第58話 炎上ー2


 そのニュースは文字通り光の速度で広まった。


 そこにはレイレイが、蒼太と一緒に家から出てくる写真が取られていた。

 表札に書かれた天野という苗字も含め、蒼太とレイレイが短期間といえほぼ同棲のようなことをしていた証拠写真。
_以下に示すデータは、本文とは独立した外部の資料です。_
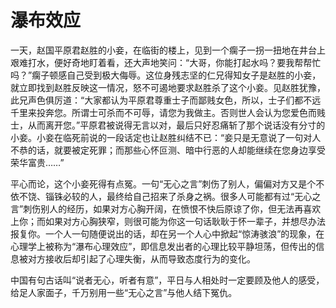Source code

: # 瀑布效应

一天，赵国平原君赵胜的小妾，在临街的楼上，见到一个瘸子一拐一扭地在井台上艰难打水，便好奇地盯着看，还大声地笑问：“大哥，你能打起水吗？要我帮帮忙吗？”瘸子顿感自己受到极大侮辱。这位身残志坚的仁兄得知女子是赵胜的小妾，就立即找到赵胜反映这一情况，怒不可遏地要求赵胜杀了这个小妾。见赵胜犹豫，此兄声色俱厉道：“大家都认为平原君尊重士子而鄙贱女色，所以，士子们都不远千里来投奔您。所谓士可杀而不可辱，请您为我做主。否则世人会认为您爱色而贱士，从而离开您。”平原君被说得无言以对，最后只好忍痛斩了那个说话没有分寸的小妾。小妾在临死前说的一段话定也让赵胜纠结不已：“妾只是无意说了一句对人不恭的话，就要被定死罪；而那些心怀叵测、暗中行恶的人却能继续在您身边享受荣华富贵……” 

平心而论，这个小妾死得有点冤。一句“无心之言”刺伤了别人，偏偏对方又是个不依不饶、锱铢必较的人，最终给自己招来了杀身之祸。很多人可能都有过“无心之言”刺伤别人的经历，如果对方心胸开阔，在愤恨不快后原谅了你，但无法再喜欢上你；而如果对方心胸狭窄，则很可能为你这一句话耿耿于怀一辈子，并想尽办法报复你。一个人一句随便说出的话，却在另一个人心中掀起“惊涛骇浪”的现象，在心理学上被称为“瀑布心理效应”，即信息发出者的心理比较平静坦荡，但传出的信息被对方接收后却引起了心理失衡，从而导致态度行为的变化。 

中国有句古话叫“说者无心，听者有意”，平日与人相处时一定要顾及他人的感受，给足人家面子，千万别用一些“无心之言”与他人结下冤仇。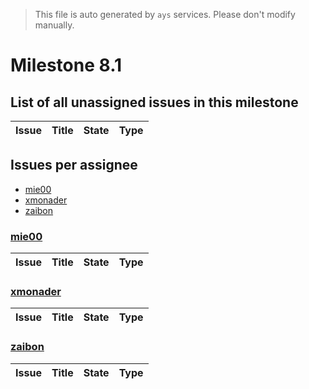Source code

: > This file is auto generated by `ays` services. Please don't modify manually.

# Milestone 8.1

## List of all unassigned issues in this milestone

|Issue|Title|State|Type|
|-----|-----|-----|---|


## Issues per assignee
- [mie00](#mie00)
- [xmonader](#xmonader)
- [zaibon](#zaibon)



### [mie00](https://github.com/mie00)

|Issue|Title|State|Type|
|-----|-----|-----|----|


### [xmonader](https://github.com/xmonader)

|Issue|Title|State|Type|
|-----|-----|-----|----|


### [zaibon](https://github.com/zaibon)

|Issue|Title|State|Type|
|-----|-----|-----|----|

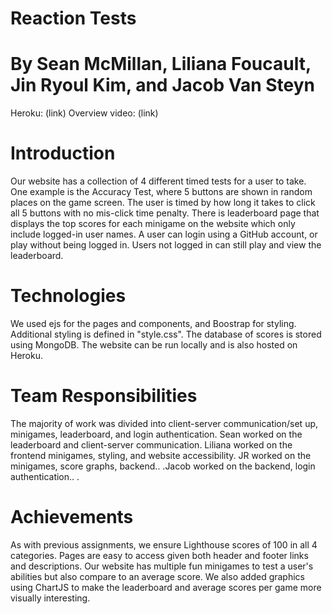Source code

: # Reaction Tests
# By Sean McMillan, Liliana Foucault, Jin Ryoul Kim, and Jacob Van Steyn

Heroku: (link)
Overview video: (link)

# Introduction
Our website has a collection of 4 different timed tests for a user to take. One example is the Accuracy Test, where 5 buttons are shown in random places on the game screen. The user is timed by how long it takes to click all 5 buttons with no mis-click time penalty. There is leaderboard page that displays the top scores for each minigame on the website which only include logged-in user names. A user can login using a GitHub account, or play without being logged in. Users not logged in can still play and view the leaderboard.

# Technologies
We used ejs for the pages and components, and Boostrap for styling. Additional styling is defined in "style.css". The database of scores is stored using MongoDB. The website can be run locally and is also hosted on Heroku.

# Team Responsibilities
The majority of work was divided into client-server communication/set up, minigames, leaderboard, and login authentication. Sean worked on the leaderboard and client-server communication. Liliana worked on the frontend minigames, styling, and website accessibility. JR worked on the minigames, score graphs, backend.. .Jacob worked on the backend, login authentication.. .

# Achievements 
As with previous assignments, we ensure Lighthouse  scores of 100 in all 4 categories. Pages are easy to access given both header and footer links and descriptions. Our website has multiple fun minigames to test a user's abilities but also compare to an average score. We also added graphics using ChartJS to make the leaderboard and average scores per game more visually interesting.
 悪意あるツイートともにものすごい速度で拡散されている。


「な、なんで! ち、違う!!」


 レイレイは、大きな声で化粧品会社の担当者大谷に訴える。


「君達まだ高校生だよね。別に法律違反ではないけど……契約内容的にアウトだと思う。契約のイメージを損ねるような行為に該当する」

「ち、違います! 私達そんな……それにただ泊っただけで!!」


 すると大谷は頭を振りながら言葉を並べる。


「品位・信用・企業イメージ・商品イメージ等を損なうような言動をしてはならず、品位・信用・企業イメージ・商品イメージ等を損なうような言動をしない。これが契約内容に記載されている。君は……配信でも公言しているよね。その……未経験だと。だから弊社もそういったイメージで若い子向けの化粧品として今回のCMは作らせてもらっている。だが……これは……そのイメージを著しく損なうものだ」

「わ、私してません! ブルー君と……してません!」


「それを証明することはできない。男の家に泊まって何もなかったですを信じるほど世間は甘くない。例え本当に何もなかったとしても軽率だったと言わざるを得ない」

「そ、そんな……」

「厳しいことを言うが……おそらく賠償問題になると思う。では……また連絡しますんで」


 そういってレイレイは撮影現場を追い返される形になった。

 再度スマホを見ればその画像は悪意ある投稿ともにものすごい速度で拡散されている。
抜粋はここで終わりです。